__Aim of the exercise__
Print each line once more, unchanged, from the line holding "假設$a_k$和$b_k$為" to the end of the listing below.
START Data extract
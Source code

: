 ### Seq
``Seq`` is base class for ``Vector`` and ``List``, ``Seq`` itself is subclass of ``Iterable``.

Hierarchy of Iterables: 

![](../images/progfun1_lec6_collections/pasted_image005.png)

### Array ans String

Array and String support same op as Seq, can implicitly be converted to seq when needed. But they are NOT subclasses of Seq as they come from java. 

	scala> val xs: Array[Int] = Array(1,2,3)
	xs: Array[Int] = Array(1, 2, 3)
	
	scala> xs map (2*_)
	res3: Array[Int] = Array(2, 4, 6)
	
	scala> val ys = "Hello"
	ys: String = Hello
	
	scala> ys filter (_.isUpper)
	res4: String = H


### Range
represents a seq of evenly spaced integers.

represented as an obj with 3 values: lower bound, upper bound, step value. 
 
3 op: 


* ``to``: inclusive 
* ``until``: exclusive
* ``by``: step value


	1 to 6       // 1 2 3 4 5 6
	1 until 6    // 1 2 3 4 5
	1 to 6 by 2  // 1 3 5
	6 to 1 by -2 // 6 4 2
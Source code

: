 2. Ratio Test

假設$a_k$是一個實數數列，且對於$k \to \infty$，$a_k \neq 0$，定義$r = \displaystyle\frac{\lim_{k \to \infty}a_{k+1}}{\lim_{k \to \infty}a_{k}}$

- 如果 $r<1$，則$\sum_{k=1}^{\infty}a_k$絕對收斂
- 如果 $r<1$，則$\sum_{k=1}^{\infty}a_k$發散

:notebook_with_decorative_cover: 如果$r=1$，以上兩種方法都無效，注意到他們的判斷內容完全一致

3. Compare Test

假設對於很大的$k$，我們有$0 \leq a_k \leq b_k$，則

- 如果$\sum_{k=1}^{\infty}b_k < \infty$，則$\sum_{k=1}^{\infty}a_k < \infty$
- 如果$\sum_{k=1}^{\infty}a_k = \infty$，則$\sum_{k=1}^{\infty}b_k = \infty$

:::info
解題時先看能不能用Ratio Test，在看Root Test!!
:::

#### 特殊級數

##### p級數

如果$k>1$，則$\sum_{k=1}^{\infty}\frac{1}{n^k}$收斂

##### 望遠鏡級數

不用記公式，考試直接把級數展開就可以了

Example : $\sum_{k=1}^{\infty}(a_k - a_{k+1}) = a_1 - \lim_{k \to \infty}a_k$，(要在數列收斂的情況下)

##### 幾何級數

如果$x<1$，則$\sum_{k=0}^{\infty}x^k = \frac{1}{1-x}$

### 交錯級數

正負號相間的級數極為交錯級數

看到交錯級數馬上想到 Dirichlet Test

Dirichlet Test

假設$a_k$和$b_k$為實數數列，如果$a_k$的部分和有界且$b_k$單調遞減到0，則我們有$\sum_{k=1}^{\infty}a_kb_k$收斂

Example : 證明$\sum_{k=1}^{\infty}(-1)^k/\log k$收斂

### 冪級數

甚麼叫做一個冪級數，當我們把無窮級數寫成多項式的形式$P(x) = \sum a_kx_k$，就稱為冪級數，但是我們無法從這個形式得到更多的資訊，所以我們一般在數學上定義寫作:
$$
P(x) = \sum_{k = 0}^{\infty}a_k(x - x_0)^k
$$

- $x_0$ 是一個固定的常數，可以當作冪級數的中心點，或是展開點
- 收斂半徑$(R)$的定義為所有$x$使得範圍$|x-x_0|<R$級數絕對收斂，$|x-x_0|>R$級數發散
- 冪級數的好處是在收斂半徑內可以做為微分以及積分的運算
END Data extract
__Solution__
假設$a_k$和$b_k$為實數數列，如果$a_k$的部分和有界且$b_k$單調遞減到0，則我們有$\sum_{k=1}^{\infty}a_kb_k$收斂

Example : 證明$\sum_{k=1}^{\infty}(-1)^k/\log k$收斂

### 冪級數

甚麼叫做一個冪級數，當我們把無窮級數寫成多項式的形式$P(x) = \sum a_kx_k$，就稱為冪級數，但是我們無法從這個形式得到更多的資訊，所以我們一般在數學上定義寫作:
$$
P(x) = \sum_{k = 0}^{\infty}a_k(x - x_0)^k
$$

- $x_0$ 是一個固定的常數，可以當作冪級數的中心點，或是展開點
- 收斂半徑$(R)$的定義為所有$x$使得範圍$|x-x_0|<R$級數絕對收斂，$|x-x_0|>R$級數發散
- 冪級數的好處是在收斂半徑內可以做為微分以及積分的運算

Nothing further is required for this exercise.